Lycore Development

Posted on May 19

Your Tech Stack Has an AI Problem: How to Audit and Fix It in 2026

#ai #architecture #llm #softwareengineering

The Stack That Made Sense in 2022 Might Be Working Against You Now

Two years ago, the advice was consistent: pick boring technology. Rails, Django, Postgres, maybe some Redis. Proven tools, well-understood failure modes, strong hiring pools.

That advice isn't wrong. But it's incomplete in 2026, because the definition of "boring" is changing fast. The tools that were exotic in 2022 — vector databases, LLM APIs, streaming inference, semantic search — are now table stakes. And teams whose stacks weren't designed to integrate them are spending engineering cycles on plumbing rather than product.

This isn't a post about rewriting everything. It's about doing a clear-eyed audit of where your current stack creates friction for AI integration, and making targeted changes rather than wholesale replacements.

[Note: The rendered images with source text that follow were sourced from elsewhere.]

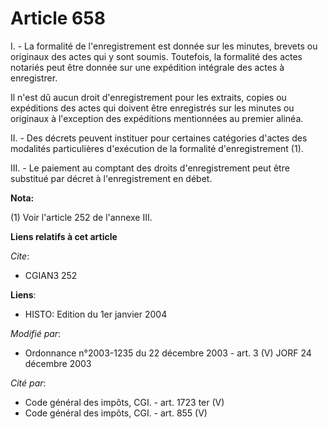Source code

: # Article 658

I. - La formalité de l'enregistrement est donnée sur les minutes, brevets ou originaux des actes qui y sont soumis.
Toutefois, la formalité des actes notariés peut être donnée sur une expédition intégrale des actes à enregistrer.

Il n'est dû aucun droit d'enregistrement pour les extraits, copies ou expéditions des actes qui doivent être enregistrés sur
les minutes ou originaux à l'exception des expéditions mentionnées au premier alinéa.

II. - Des décrets peuvent instituer pour certaines catégories d'actes des modalités particulières d'exécution de la formalité
d'enregistrement (1).

III. - Le paiement au comptant des droits d'enregistrement peut être substitué par décret à l'enregistrement en débet.

**Nota:**

(1) Voir l'article 252 de l'annexe III.

**Liens relatifs à cet article**

_Cite_:

  - CGIAN3 252

**Liens**:

  - HISTO: Edition du 1er janvier 2004

_Modifié par_:

  - Ordonnance n°2003-1235 du 22 décembre 2003 - art. 3 (V) JORF 24 décembre 2003

_Cité par_:

  - Code général des impôts, CGI. - art. 1723 ter (V)
  - Code général des impôts, CGI. - art. 855 (V)
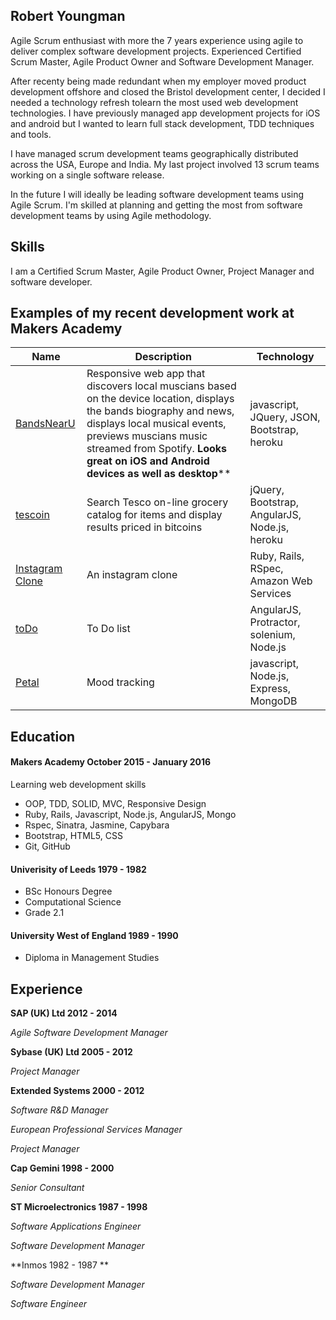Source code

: ## Robert Youngman

Agile Scrum enthusiast with more the 7 years experience using agile to deliver
complex software development projects. Experienced Certified Scrum Master, Agile Product
Owner and Software Development Manager.

After recenty being made redundant when my employer moved product development
offshore and closed the Bristol development center, I decided I needed a
technology refresh tolearn the most used web development technologies. I have
previously managed app development projects for iOS and android but I wanted
to learn full stack development, TDD techniques and tools.

I have managed scrum development teams geographically distributed across the
USA, Europe and India. My last project involved 13 scrum teams working on a
single software release.

In the future I will ideally be leading software development teams using Agile
Scrum. I'm skilled at planning and getting the most from software development
teams by using Agile methodology.

## Skills

I am a Certified Scrum Master, Agile Product Owner, Project Manager and
software developer.

## Examples of my recent development work at Makers Academy

| Name                                   | Description                     |        Technology        |
|--------------------------------------- | ------------------------------- | -------------------------|
|[BandsNearU](https://github.com/youngmanr/original_sound_track) | Responsive web app that discovers local muscians based on the device location, displays the bands biography and news, displays local musical events, previews muscians music streamed from Spotify. **Looks great on iOS and Android devices as well as desktop****| javascript, JQuery, JSON, Bootstrap, heroku |
|[tescoin](https://github.com/youngmanr/tescoin)| Search Tesco on-line grocery catalog for items and display results priced in bitcoins | jQuery, Bootstrap, AngularJS, Node.js, heroku|
|[Instagram Clone](https://github.com/youngmanr/instagram-challenge)| An instagram clone| Ruby, Rails, RSpec, Amazon Web Services|
|[toDo](https://github.com/youngmanr/todo_challenge)| To Do list | AngularJS, Protractor, solenium,  Node.js|
|[Petal](https://github.com/youngmanr/petal)| Mood tracking | javascript, Node.js, Express, MongoDB|

## Education

#### Makers Academy October 2015 - January 2016

Learning web development skills
- OOP, TDD, SOLID, MVC, Responsive Design
- Ruby, Rails, Javascript, Node.js, AngularJS, Mongo
- Rspec, Sinatra, Jasmine, Capybara
- Bootstrap, HTML5, CSS
- Git, GitHub

#### Univerisity of Leeds 1979 - 1982

- BSc Honours Degree
- Computational Science
- Grade 2.1

#### University West of England 1989 - 1990

- Diploma in Management Studies

## Experience

**SAP (UK) Ltd 2012 - 2014**

*Agile Software Development Manager*

**Sybase (UK) Ltd 2005 - 2012**

*Project Manager*

**Extended Systems 2000 - 2012**

*Software R&D Manager*

*European Professional Services Manager*

*Project Manager*

**Cap Gemini 1998 - 2000**

*Senior Consultant*

**ST Microelectronics 1987 - 1998**

*Software Applications Engineer*

*Software Development Manager*

**Inmos 1982 - 1987 **

*Software Development Manager*

*Software Engineer*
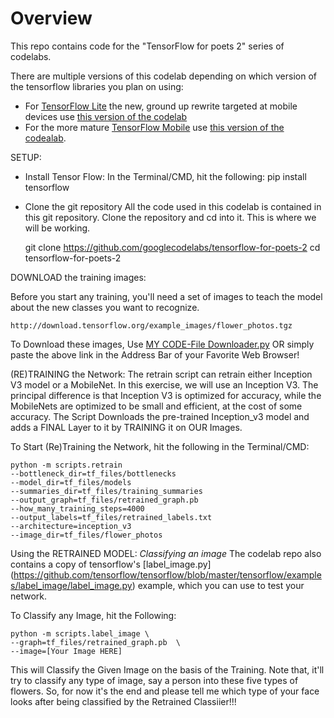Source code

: # Overview

This repo contains code for the "TensorFlow for poets 2" series of codelabs.

There are multiple versions of this codelab depending on which version 
of the tensorflow libraries you plan on using:

* For [TensorFlow Lite](https://www.tensorflow.org/mobile/tflite/) the new, ground up rewrite targeted at mobile devices
  use [this version of the codelab](https://codelabs.developers.google.com/codelabs/tensorflow-for-poets-2-tflite) 
* For the more mature [TensorFlow Mobile](https://www.tensorflow.org/mobile/mobile_intro) use 
  [this version of the codealab](https://codelabs.developers.google.com/codelabs/tensorflow-for-poets-2).

SETUP:

 * Install Tensor Flow:
    In the Terminal/CMD, hit the following:
      pip install tensorflow
      
 * Clone the git repository
    All the code used in this codelab is contained in this git repository. Clone the repository and cd into it. This is where we will be       working.
      
      git clone https://github.com/googlecodelabs/tensorflow-for-poets-2
      cd tensorflow-for-poets-2
      
DOWNLOAD the training images:

  Before you start any training, you'll need a set of images to teach the model about the new classes you want to recognize. 
  
    http://download.tensorflow.org/example_images/flower_photos.tgz
    
   To Download these images, Use [MY CODE-File Downloader.py](https://github.com/MauryaRitesh/Python/blob/master/file_downloader-progress_bar.py) OR simply paste the above link in the Address Bar of your Favorite Web Browser!
    

(RE)TRAINING the Network:
  The retrain script can retrain either Inception V3 model or a MobileNet. In this exercise, we will use an Inception V3. The principal   difference is that Inception V3 is optimized for accuracy, while the MobileNets are optimized to be small and efficient, at the cost     of some accuracy.
    The Script Downloads the pre-trained Inception_v3 model and adds a FINAL Layer to it by TRAINING it on OUR Images.
    
   To Start (Re)Training the Network, hit the following in the Terminal/CMD:
   
    python -m scripts.retrain
    --bottleneck_dir=tf_files/bottlenecks
    --model_dir=tf_files/models
    --summaries_dir=tf_files/training_summaries
    --output_graph=tf_files/retrained_graph.pb
    --how_many_training_steps=4000
    --output_labels=tf_files/retrained_labels.txt
    --architecture=inception_v3
    --image_dir=tf_files/flower_photos
    
 Using the RETRAINED MODEL:
  *Classifying an image*
     The codelab repo also contains a copy of tensorflow's [label_image.py]       (https://github.com/tensorflow/tensorflow/blob/master/tensorflow/examples/label_image/label_image.py) example, which you can use to test your network.
    
   To Classify any Image, hit the Following:
   
    python -m scripts.label_image \
    --graph=tf_files/retrained_graph.pb  \
    --image=[Your Image HERE]
    
  This will Classify the Given Image on the basis of the Training. Note that, it'll try to classify any type of image, say a person into these five types of flowers. So, for now it's the end and please tell me which type of your face looks after being classified by the Retrained Classiier!!!
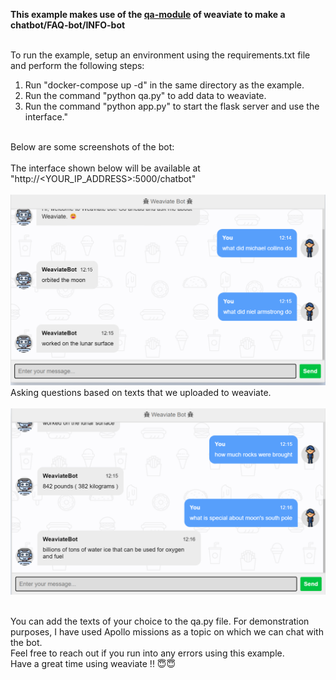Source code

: **This example makes use of the [qa-module](https://weaviate.io/developers/weaviate/v1.11.0/reader-generator-modules/qna-transformers.html) of weaviate to make a chatbot/FAQ-bot/INFO-bot** <br><br>

To run the example, setup an environment using the requirements.txt file and perform the following steps:<br>
1. Run "docker-compose up -d" in the same directory as the example.<br>
2. Run the command "python qa.py" to add data to weaviate.<br>
3. Run the command "python app.py" to start the flask server and use the interface."<br><br>

Below are some screenshots of the bot:<br><br>
The interface shown below will be available at "http://<YOUR_IP_ADDRESS>:5000/chatbot"<br><br>
![image](nm.png)Asking questions based on texts that we uploaded to weaviate.<br><br>
![image](ms.png)<br><br>

You can add the texts of your choice to the qa.py file. For demonstration purposes, I have used Apollo missions as a topic on which we can chat with the bot.<br>
Feel free to reach out if you run into any errors using this example.<br>
Have a great time using weaviate !! 😇😇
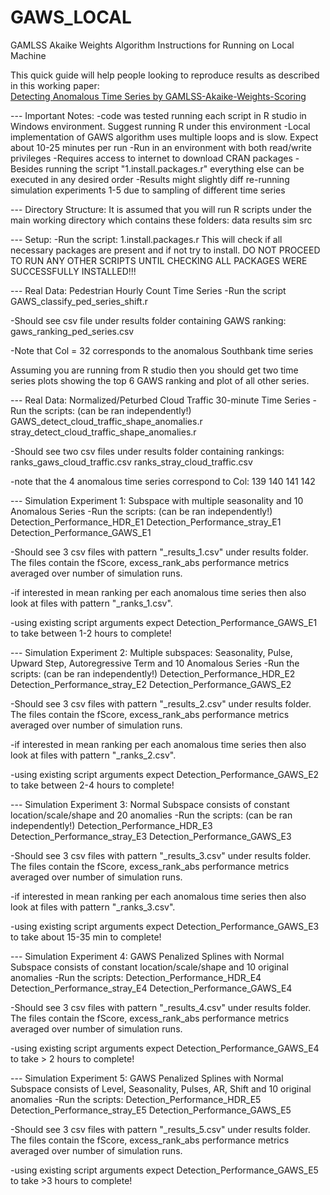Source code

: # GAWS_LOCAL
GAMLSS Akaike Weights Algorithm Instructions for Running on Local Machine

This quick guide will help people looking to reproduce results as described in this working paper:  
[Detecting Anomalous Time Series by GAMLSS-Akaike-Weights-Scoring](https://www.researchgate.net/publication/338866907_Detecting_Anomalous_Time_Series_by_GAMLSS-Akaike-Weights-Scoring)

--- Important Notes:
-code was tested running each script in R studio in Windows environment. Suggest running R under this environment
-Local implementation of GAWS algorithm uses multiple loops and is slow. Expect about 10-25 minutes per run
-Run in an environment with both read/write privileges
-Requires access to internet to download CRAN packages
-Besides running the script "1.install.packages.r" everything else can be executed in any desired order
-Results might slightly diff re-running simulation experiments 1-5 due to sampling of different time series

--- Directory Structure:
It is assumed that you will run R scripts under the main working directory which contains these folders:
data
results
sim
src

--- Setup:
-Run the script: 1.install.packages.r
This will check if all necessary packages are present and if not try to install.
DO NOT PROCEED TO RUN ANY OTHER SCRIPTS UNTIL CHECKING ALL PACKAGES WERE SUCCESSFULLY INSTALLED!!!


--- Real Data: Pedestrian Hourly Count Time Series
-Run the script GAWS_classify_ped_series_shift.r

-Should see csv file under results folder containing GAWS ranking: gaws_ranking_ped_series.csv

-Note that Col = 32 corresponds to the anomalous Southbank time series

Assuming you are running from R studio then you should get two time series plots showing the top 6 GAWS ranking
and plot of all other series.


--- Real Data: Normalized/Peturbed Cloud Traffic 30-minute Time Series
-Run the scripts: (can be ran independently!)
GAWS_detect_cloud_traffic_shape_anomalies.r
stray_detect_cloud_traffic_shape_anomalies.r

-Should see two csv files under results folder containing rankings:
ranks_gaws_cloud_traffic.csv
ranks_stray_cloud_traffic.csv

-note that the 4 anomalous time series correspond to Col: 139 140 141 142


--- Simulation Experiment 1: Subspace with multiple seasonality and 10 Anomalous Series
-Run the scripts: (can be ran independently!)
Detection_Performance_HDR_E1
Detection_Performance_stray_E1
Detection_Performance_GAWS_E1

-Should see 3 csv files with pattern "_results_1.csv" under results folder. 
The files contain the fScore, excess_rank_abs performance metrics averaged over number of simulation runs.

-if interested in mean ranking per each anomalous time series then also look at files with pattern "_ranks_1.csv".

-using existing script arguments expect Detection_Performance_GAWS_E1 to take between 1-2 hours to complete!

--- Simulation Experiment 2: Multiple subspaces: Seasonality, Pulse, Upward Step, Autoregressive Term and 10 Anomalous Series
-Run the scripts: (can be ran independently!)
Detection_Performance_HDR_E2
Detection_Performance_stray_E2
Detection_Performance_GAWS_E2

-Should see 3 csv files with pattern "_results_2.csv" under results folder. 
The files contain the fScore, excess_rank_abs performance metrics averaged over number of simulation runs.

-if interested in mean ranking per each anomalous time series then also look at files with pattern "_ranks_2.csv".

-using existing script arguments expect Detection_Performance_GAWS_E2 to take between 2-4 hours to complete!

--- Simulation Experiment 3: Normal Subspace consists of constant location/scale/shape and 20 anomalies
-Run the scripts: (can be ran independently!)
Detection_Performance_HDR_E3
Detection_Performance_stray_E3
Detection_Performance_GAWS_E3

-Should see 3 csv files with pattern "_results_3.csv" under results folder. 
The files contain the fScore, excess_rank_abs performance metrics averaged over number of simulation runs.

-if interested in mean ranking per each anomalous time series then also look at files with pattern "_ranks_3.csv".

-using existing script arguments expect Detection_Performance_GAWS_E3 to take about 15-35 min to complete!

--- Simulation Experiment 4: GAWS Penalized Splines with Normal Subspace consists of constant location/scale/shape and 10 original anomalies
-Run the scripts:
Detection_Performance_HDR_E4
Detection_Performance_stray_E4
Detection_Performance_GAWS_E4

-Should see 3 csv files with pattern "_results_4.csv" under results folder. 
The files contain the fScore, excess_rank_abs performance metrics averaged over number of simulation runs.

-using existing script arguments expect Detection_Performance_GAWS_E4 to take > 2 hours  to complete!


--- Simulation Experiment 5: GAWS Penalized Splines with Normal Subspace consists of Level, Seasonality, Pulses, AR, Shift and 10 original anomalies
-Run the scripts:
Detection_Performance_HDR_E5
Detection_Performance_stray_E5
Detection_Performance_GAWS_E5

-Should see 3 csv files with pattern "_results_5.csv" under results folder. 
The files contain the fScore, excess_rank_abs performance metrics averaged over number of simulation runs.

-using existing script arguments expect Detection_Performance_GAWS_E5 to take >3 hours to complete!

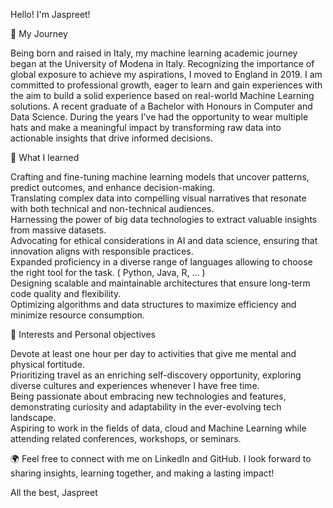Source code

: Hello! I'm Jaspreet!

💼  My Journey

Being born and raised in Italy, my machine learning academic journey began at the University of Modena in Italy. Recognizing the importance of global exposure to achieve my aspirations, I moved to England in 2019. I am committed to professional growth, eager to learn and gain experiences with the aim to build a solid experience based on real-world Machine Learning solutions. A recent graduate of a Bachelor with Honours in Computer and Data Science. During the years I've had the opportunity to wear multiple hats and make a meaningful impact by transforming raw data into actionable insights that drive informed decisions.

🚀 What I learned

Crafting and fine-tuning machine learning models that uncover patterns, predict outcomes, and enhance decision-making.  
Translating complex data into compelling visual narratives that resonate with both technical and non-technical audiences.  
Harnessing the power of big data technologies to extract valuable insights from massive datasets.  
Advocating for ethical considerations in AI and data science, ensuring that innovation aligns with responsible practices.  
Expanded proficiency in a diverse range of languages allowing to choose the right tool for the task. ( Python, Java, R, ... )  
Designing scalable and maintainable architectures that ensure long-term code quality and flexibility.    
Optimizing algorithms and data structures to maximize efficiency and minimize resource consumption.  

📝 Interests and Personal objectives

Devote at least one hour per day to activities that give me mental and physical fortitude.  
Prioritizing travel as an enriching self-discovery opportunity, exploring diverse cultures and experiences whenever I have free time.  
Being passionate about embracing new technologies and features, demonstrating curiosity and adaptability in the ever-evolving tech landscape.  
Aspiring to work in the fields of data, cloud and Machine Learning while attending related conferences, workshops, or seminars.  

🌍 Feel free to connect with me on LinkedIn and GitHub. I look forward to sharing insights, learning together, and making a lasting impact!

All the best,
Jaspreet

<!---
JaspreetS98/JaspreetS98 is a ✨ special ✨ repository because its `README.md` (this file) appears on your GitHub profile.
You can click the Preview link to take a look at your changes.
--->
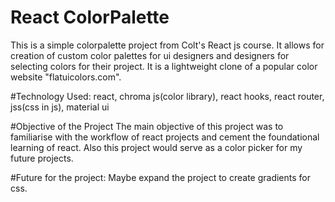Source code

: # React ColorPalette
This is a simple colorpalette project from Colt's React js course. It allows for creation of custom color palettes for ui designers and designers for selecting colors for their project. It is a lightweight clone of a popular color website "flatuicolors.com".

#Technology Used:
react, chroma js(color library), react hooks, react router, jss(css in js), material ui

#Objective of the Project
The main objective of this project was to familiarise with the workflow of react projects and cement the foundational learning of react. Also this project would serve as a color picker for my future projects.

#Future for the project:
Maybe expand the project to create gradients for css.

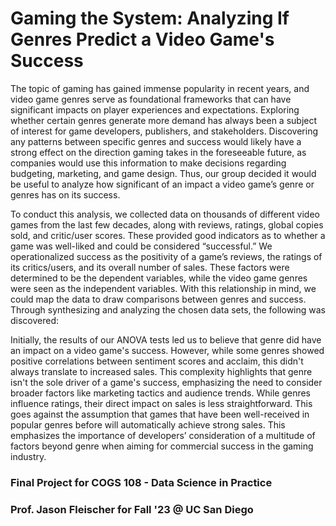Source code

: # Gaming the System: Analyzing If Genres Predict a Video Game's Success

The topic of gaming has gained immense popularity in recent years, and video game genres serve as foundational frameworks that can have significant impacts on player experiences and expectations. Exploring whether certain genres generate more demand has always been a subject of interest for game developers, publishers, and stakeholders. Discovering any patterns between specific genres and success would likely have a strong effect on the direction gaming takes in the foreseeable future, as companies would use this information to make decisions regarding budgeting, marketing, and game design. Thus, our group decided it would be useful to analyze how significant of an impact a video game’s genre or genres has on its success.

To conduct this analysis, we collected data on thousands of different video games from the last few decades, along with reviews, ratings, global copies sold, and critic/user scores. These provided good indicators as to whether a game was well-liked and could be considered “successful.” We operationalized success as the positivity of a game’s reviews, the ratings of its critics/users, and its overall number of sales. These factors were determined to be the dependent variables, while the video game genres were seen as the independent variables. With this relationship in mind, we could map the data to draw comparisons between genres and success. Through synthesizing and analyzing the chosen data sets, the following was discovered:

Initially, the results of our ANOVA tests led us to believe that genre did have an impact on a video game's success. However, while some genres showed positive correlations between sentiment scores and acclaim, this didn't always translate to increased sales. This complexity highlights that genre isn't the sole driver of a game's success, emphasizing the need to consider broader factors like marketing tactics and audience trends. While genres influence ratings, their direct impact on sales is less straightforward. This goes against the assumption that games that have been well-received in popular genres before will automatically achieve strong sales. This emphasizes the importance of developers’ consideration of a multitude of factors beyond genre when aiming for commercial success in the gaming industry.

### Final Project for COGS 108 - Data Science in Practice
### Prof. Jason Fleischer for Fall '23 @ UC San Diego
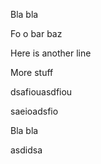 Bla bla

Fo o bar baz

Here is another line

More stuff

dsafiouasdfiou

saeioadsfio

Bla bla

asdidsa
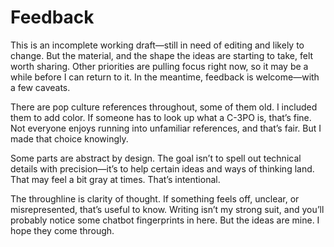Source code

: # Feedback

This is an incomplete working draft—still in need of editing and likely to change. But the material, and the shape the ideas are starting to take, felt worth sharing. Other priorities are pulling focus right now, so it may be a while before I can return to it. In the meantime, feedback is welcome—with a few caveats.

There are pop culture references throughout, some of them old. I included them to add color. If someone has to look up what a C-3PO is, that’s fine. Not everyone enjoys running into unfamiliar references, and that’s fair. But I made that choice knowingly.

Some parts are abstract by design. The goal isn’t to spell out technical details with precision—it’s to help certain ideas and ways of thinking land. That may feel a bit gray at times. That’s intentional.

The throughline is clarity of thought. If something feels off, unclear, or misrepresented, that’s useful to know. Writing isn’t my strong suit, and you’ll probably notice some chatbot fingerprints in here. But the ideas are mine. I hope they come through.
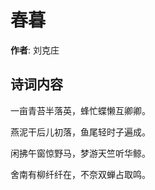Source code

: # 春暮

**作者**: 刘克庄

## 诗词内容

一亩青苔半落英，蜂忙蝶懒互卿卿。

燕泥干后儿初落，鱼尾轻时子遍成。

闲拂午窗惊野马，梦游天竺听华鲸。

舍南有柳纤纤在，不奈双蝉占取鸣。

The Audit Framework: Four Layers to Examine

A tech stack audit for AI readiness covers four layers:

Data layer — Can your data be easily fed to AI systems?
Compute layer — Can you run or call inference affordably at scale?
Integration layer — Can your services consume and produce AI outputs cleanly?
Observability layer — Can you monitor AI system behaviour in production?

Let's go through each.

Layer 1: The Data Layer

AI systems are only as good as the data they operate on. The most common data layer problems we find in audits:

Unstructured data sitting in blobs with no retrieval story

You have years of customer emails, support tickets, sales calls, and internal documents in S3 or Google Drive. You know there's value in there. You have no way to query it semantically.

The fix: a vector store pipeline. Chunk the documents, embed them, store the vectors. This is now a commodity operation — pgvector on Postgres handles many use cases without a dedicated vector database.

import anthropic
import psycopg2
import json
from typing import Optional

client = anthropic.Anthropic()

def embed_text(text: str) -> list[float]:
    """Generate embeddings using a lightweight approach via Claude."""
    # In production: use a dedicated embedding model like text-embedding-3-small
    # or voyage-3 for cost efficiency. Claude isn't primarily an embedding model.
    # This is a placeholder showing the integration pattern.
    response = client.messages.create(
        model="claude-haiku-4-5-20251001",
        max_tokens=10,
        messages=[{"role": "user", "content": f"Embed: {text[:100]}"}]
    )
    # Real implementation: call your embedding API here
    return []  

def store_document_chunks(
    conn: psycopg2.extensions.connection,
    document_id: str,
    chunks: list[str],
    metadata: dict
) -> int:
    """Store document chunks with embeddings in pgvector."""
    stored = 0
    with conn.cursor() as cur:
        for i, chunk in enumerate(chunks):
            embedding = embed_text(chunk)

            cur.execute(
                """INSERT INTO document_chunks 
                   (document_id, chunk_index, content, embedding, metadata)
                   VALUES (%s, %s, %s, %s::vector, %s)
                   ON CONFLICT (document_id, chunk_index) DO UPDATE
                   SET content = EXCLUDED.content,
                       embedding = EXCLUDED.embedding""",
                (document_id, i, chunk, embedding, json.dumps(metadata))
            )
            stored += 1

    conn.commit()
    return stored

def semantic_search(
    conn: psycopg2.extensions.connection,
    query: str,
    limit: int = 5,
    metadata_filter: Optional[dict] = None
) -> list[dict]:
    """Search document chunks by semantic similarity."""
    query_embedding = embed_text(query)

    filter_clause = ""
    filter_params = []
    if metadata_filter:
        conditions = [f"metadata->>{repr(k)} = %s" for k in metadata_filter]
        filter_clause = "WHERE " + " AND ".join(conditions)
        filter_params = list(metadata_filter.values())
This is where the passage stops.